Quoi qu’il en soit, le mouvement des gilets jaunes apparaît à certains comme une sorte d’agrégateur, alors que les formations partent, pour l’heure, de manière concurrente aux prochaines élections européennes. « Pour la gauche, le mouvement des gilets jaunes est une opportunité d’enfin se retrouver, glisse un organisateur. Pendant les “marées populaires”, on dissertait sur qui serait en tête de manif, s’il fallait des chars, etc. Là, la mobilisation des gilets jaunes nous permet de nous greffer à un mouvement qui n’émane pas de nous, c’est plus facile d’avancer ensemble. »

Reste qu’entre l’arrêt des violences policières, le maintien des services publics, la lutte pour les retraites, l’augmentation des salaires ou du pouvoir d’achat, définir un mot d’ordre clair est complexe. D’abord parce que le mouvement des gilets jaunes est lui-même hétérogène. Néanmoins, pour Olivier Besancenot, porte-parole du NPA, « il n’y a pas besoin d’avoir fait l’ENA pour voir qu’il y a une demande de répartition des richesses dans ce pays. À Commercy [où avait lieu l’assemblée générale des assemblées générales des gilets jaunes – ndlr], il y a eu des indications précises. On se trouve avec d’un côté le gouvernement qui réprime, et de l’autre l’extrême droite qui n’aimerait surtout pas qu’une telle jonction [entre le mouvement social et les gilets jaunes – ndlr] voie le jour. Notre rôle, c’est d’appuyer cette convergence-là ». Laurence De Cock, pour la Fondation Copernic, veut pareillement y croire : « Ce mouvement remet en première ligne la question sociale, on attendait ça depuis longtemps, de sortir des pollutions identitaires. »

Quel sera, mardi, le poids de la mobilisation ? La colère, après avoir gagné les ronds-points, pénétrera-t-elle dans le monde de l’entreprise pour déborder dans la rue ? Outre les violences, récurrentes depuis décembre, et le risque de blessures pour les manifestants, il est peu probable que les gilets jaunes se contentent mardi d’un défilé syndical policé, qu’ils n’ont cessé de critiquer depuis novembre.

La grève générale illimitée, prônée par les gilets jaunes, n’est pas portée syndicalement, sauf par Solidaires qui rappelle l’exigence d’amplifier la grève et de « débattre ensemble d’une grève reconductible ». « La grève générale peut advenir, dans des moments de fulgurance, comme en Mai-68, parce que les conditions étaient réunies, rappelle Benoît Martin. Mais ce n’est jamais parce que les syndicats y appellent, ce n’est pas autoréalisateur, même si nous sommes nombreux à la souhaiter. »

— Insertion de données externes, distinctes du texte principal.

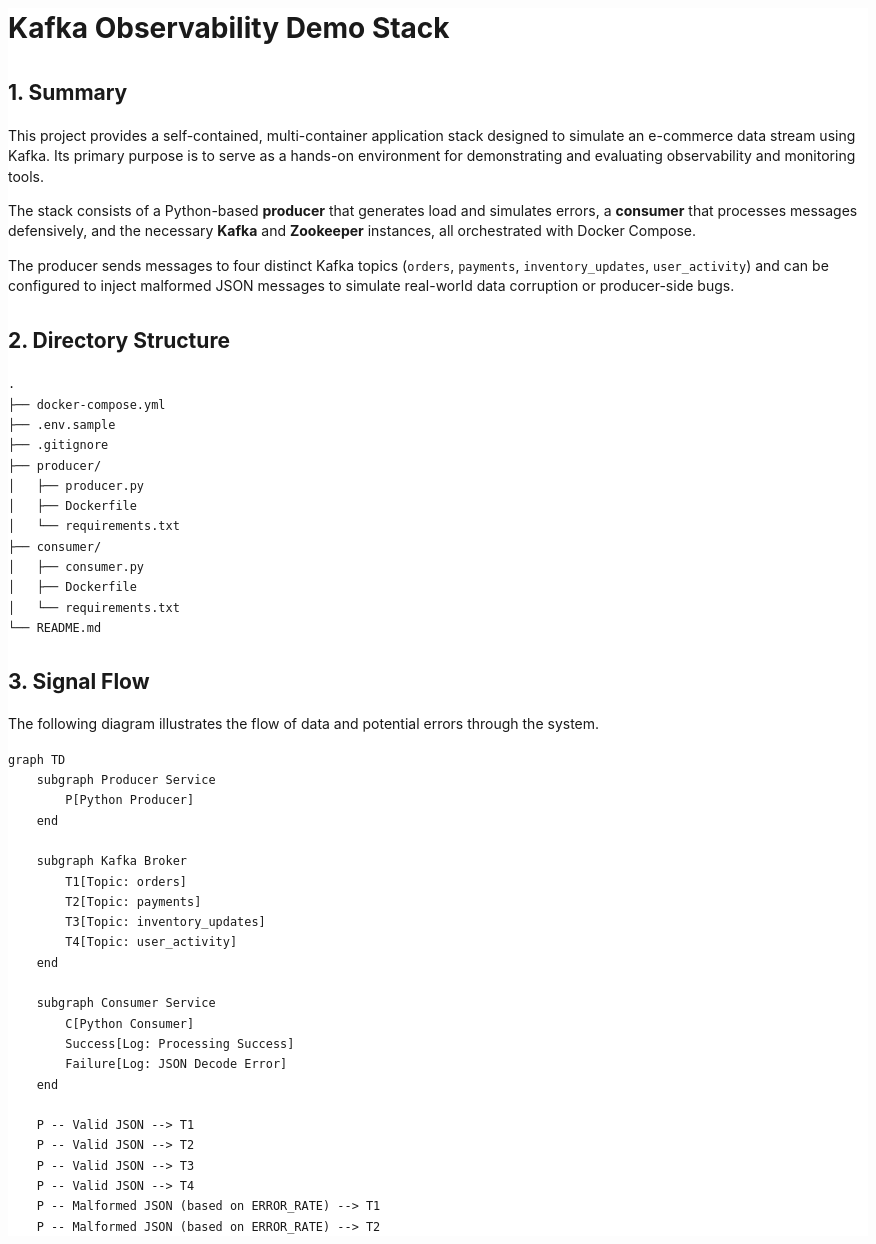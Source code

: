 Kafka Observability Demo Stack
==============================

1\. Summary
-----------

This project provides a self-contained, multi-container application stack designed to simulate an e-commerce data stream using Kafka. Its primary purpose is to serve as a hands-on environment for demonstrating and evaluating observability and monitoring tools.

The stack consists of a Python-based **producer** that generates load and simulates errors, a **consumer** that processes messages defensively, and the necessary **Kafka** and **Zookeeper** instances, all orchestrated with Docker Compose.

The producer sends messages to four distinct Kafka topics (`orders`, `payments`, `inventory_updates`, `user_activity`) and can be configured to inject malformed JSON messages to simulate real-world data corruption or producer-side bugs.

2\. Directory Structure
-----------------------

```
.
├── docker-compose.yml
├── .env.sample
├── .gitignore
├── producer/
│   ├── producer.py
│   ├── Dockerfile
│   └── requirements.txt
├── consumer/
│   ├── consumer.py
│   ├── Dockerfile
│   └── requirements.txt
└── README.md

```

3\. Signal Flow
---------------

The following diagram illustrates the flow of data and potential errors through the system.

```mermaid
graph TD
    subgraph Producer Service
        P[Python Producer]
    end

    subgraph Kafka Broker
        T1[Topic: orders]
        T2[Topic: payments]
        T3[Topic: inventory_updates]
        T4[Topic: user_activity]
    end

    subgraph Consumer Service
        C[Python Consumer]
        Success[Log: Processing Success]
        Failure[Log: JSON Decode Error]
    end

    P -- Valid JSON --> T1
    P -- Valid JSON --> T2
    P -- Valid JSON --> T3
    P -- Valid JSON --> T4
    P -- Malformed JSON (based on ERROR_RATE) --> T1
    P -- Malformed JSON (based on ERROR_RATE) --> T2
```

C’est François Boulo le plus convaincu : « Pas forcément le 5 février, ni le 7, mais elle va arriver, j’en suis convaincu : les gens voient bien que les manifs du samedi, malgré les violences, les blessés, ça ne fait pas bouger le gouvernement. C’est le blocage de l’économie qui peut faire gagner. »

Pauline Graulle

Collaboratrice à la revue Politis (France).